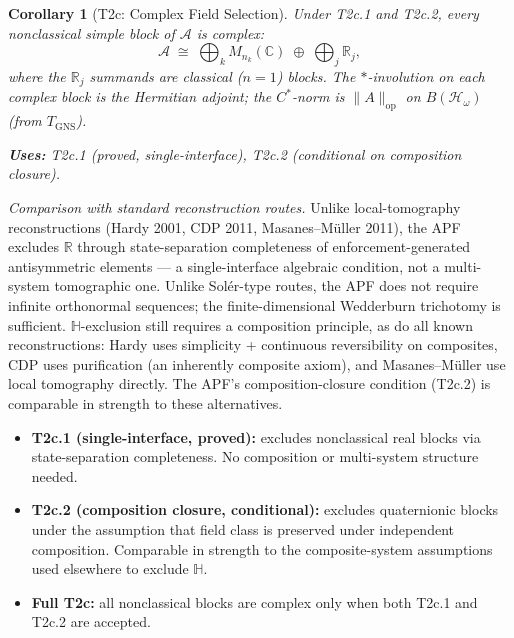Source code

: \documentclass[11pt,a4paper]{article}
\newtheorem{corollary}[theorem]{Corollary}
\theoremstyle{definition}
\begin{document}
\begin{corollary}[T2c: Complex Field Selection]\label{cor:T2c}
Under T2c.1 and T2c.2, every nonclassical simple block of $\mathcal{A}$ is complex:
\[
\mathcal{A} \;\cong\; \bigoplus_k M_{n_k}(\mathbb{C}) \;\oplus\; \bigoplus_j \mathbb{R}_j,
\]
where the $\mathbb{R}_j$ summands are classical ($n = 1$) blocks.  The $*$-involution on each complex block is the Hermitian adjoint; the $C^*$-norm is $\|A\|_{\mathrm{op}}$ on $B(\mathcal{H}_\omega)$ (from $T_{\mathrm{GNS}}$).

\smallskip\noindent\textbf{Uses:} T2c.1 (proved, single-interface), T2c.2 (conditional on composition closure).
\end{corollary}

\smallskip\noindent\textit{Comparison with standard reconstruction routes.}  Unlike local-tomography reconstructions (Hardy 2001, CDP 2011, Masanes--M\"uller 2011), the APF excludes $\mathbb{R}$ through state-separation completeness of enforcement-generated antisymmetric elements --- a single-interface algebraic condition, not a multi-system tomographic one.  Unlike Sol\'er-type routes, the APF does not require infinite orthonormal sequences; the finite-dimensional Wedderburn trichotomy is sufficient.  $\mathbb{H}$-exclusion still requires a composition principle, as do all known reconstructions: Hardy uses simplicity + continuous reversibility on composites, CDP uses purification (an inherently composite axiom), and Masanes--M\"uller use local tomography directly.  The APF's composition-closure condition (T2c.2) is comparable in strength to these alternatives.

\begin{tcolorbox}[apfbox, title={Field-Selection Status}]
\begin{itemize}[nosep,leftmargin=1.5em]
\item \textbf{T2c.1 (single-interface, proved):} excludes nonclassical real blocks via state-separation completeness.  No composition or multi-system structure needed.
\item \textbf{T2c.2 (composition closure, conditional):} excludes quaternionic blocks under the assumption that field class is preserved under independent composition.  Comparable in strength to the composite-system assumptions used elsewhere to exclude $\mathbb{H}$.
\item \textbf{Full T2c:} all nonclassical blocks are complex only when both T2c.1 and T2c.2 are accepted.
\end{itemize}
\end{tcolorbox}
\end{document}
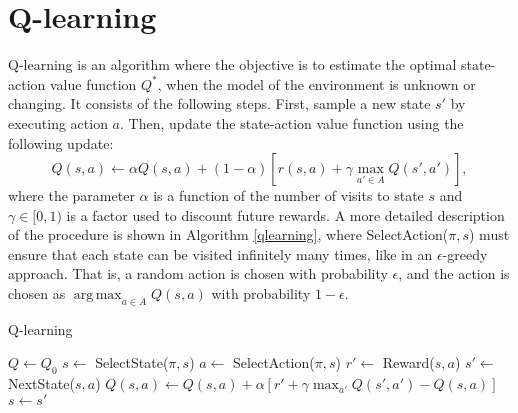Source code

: \documentclass{article} %
\DeclareMathOperator*{\argmax}{arg\,max}
\begin{document}
\section{Q-learning}
Q-learning is an algorithm where the objective is to estimate the optimal state-action value function $Q^*$, when the model of the environment is unknown or changing. It consists of the following steps.  First, sample a new state $s'$ by executing action $a$.  Then, update the state-action value function using the following update:
$$Q(s,a) \leftarrow \alpha Q(s,a) + (1-\alpha)[r(s,a) + \gamma \max_{a' \in A}Q(s', a')],$$
where the parameter $\alpha$ is a function of the number of visits to state $s$ and $\gamma \in [0,1)$ is a factor used to discount future rewards.  A more detailed description of the procedure is shown in Algorithm \ref{qlearning}, where SelectAction($\pi,s$) must ensure that each state can be visited infinitely many times, like in an $\epsilon$-greedy approach.  That is, a random action is chosen with probability $\epsilon$, and the action is chosen as $\argmax_{a\in A} Q(s,a)$ with probability $1-\epsilon$.
\begin{algorithm}
 \caption{Q-learning}\label{euclid}
  \begin{algorithmic}[1]
      \State $Q\gets Q_0$
        \State $s \gets $ SelectState($\pi,s$)
        	\State $a \gets$ SelectAction($\pi,s$)
        	\State $r' \gets$ Reward($s,a$)
        	\State $s' \gets$ NextState($s,a$)
        	\State $Q(s,a) \gets Q(s,a) + \alpha[r' + \gamma\max_{a'}Q(s',a')-Q(s,a)]$
        	\State $s \gets s'$
        \EndFor
      \EndFor
      \State {}
    \EndProcedure
  \end{algorithmic}
  \label{qlearning}
\end{algorithm}
\end{document}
══════════════════════════════
REQUIRED ACTION:
Search the entries for the word "qlearning", then copy every line in which it is found.

EXERCISE RESULT:
where the parameter $\alpha$ is a function of the number of visits to state $s$ and $\gamma \in [0,1)$ is a factor used to discount future rewards.  A more detailed description of the procedure is shown in Algorithm \ref{qlearning}, where SelectAction($\pi,s$) must ensure that each state can be visited infinitely many times, like in an $\epsilon$-greedy approach.  That is, a random action is chosen with probability $\epsilon$, and the action is chosen as $\argmax_{a\in A} Q(s,a)$ with probability $1-\epsilon$.
  \label{qlearning}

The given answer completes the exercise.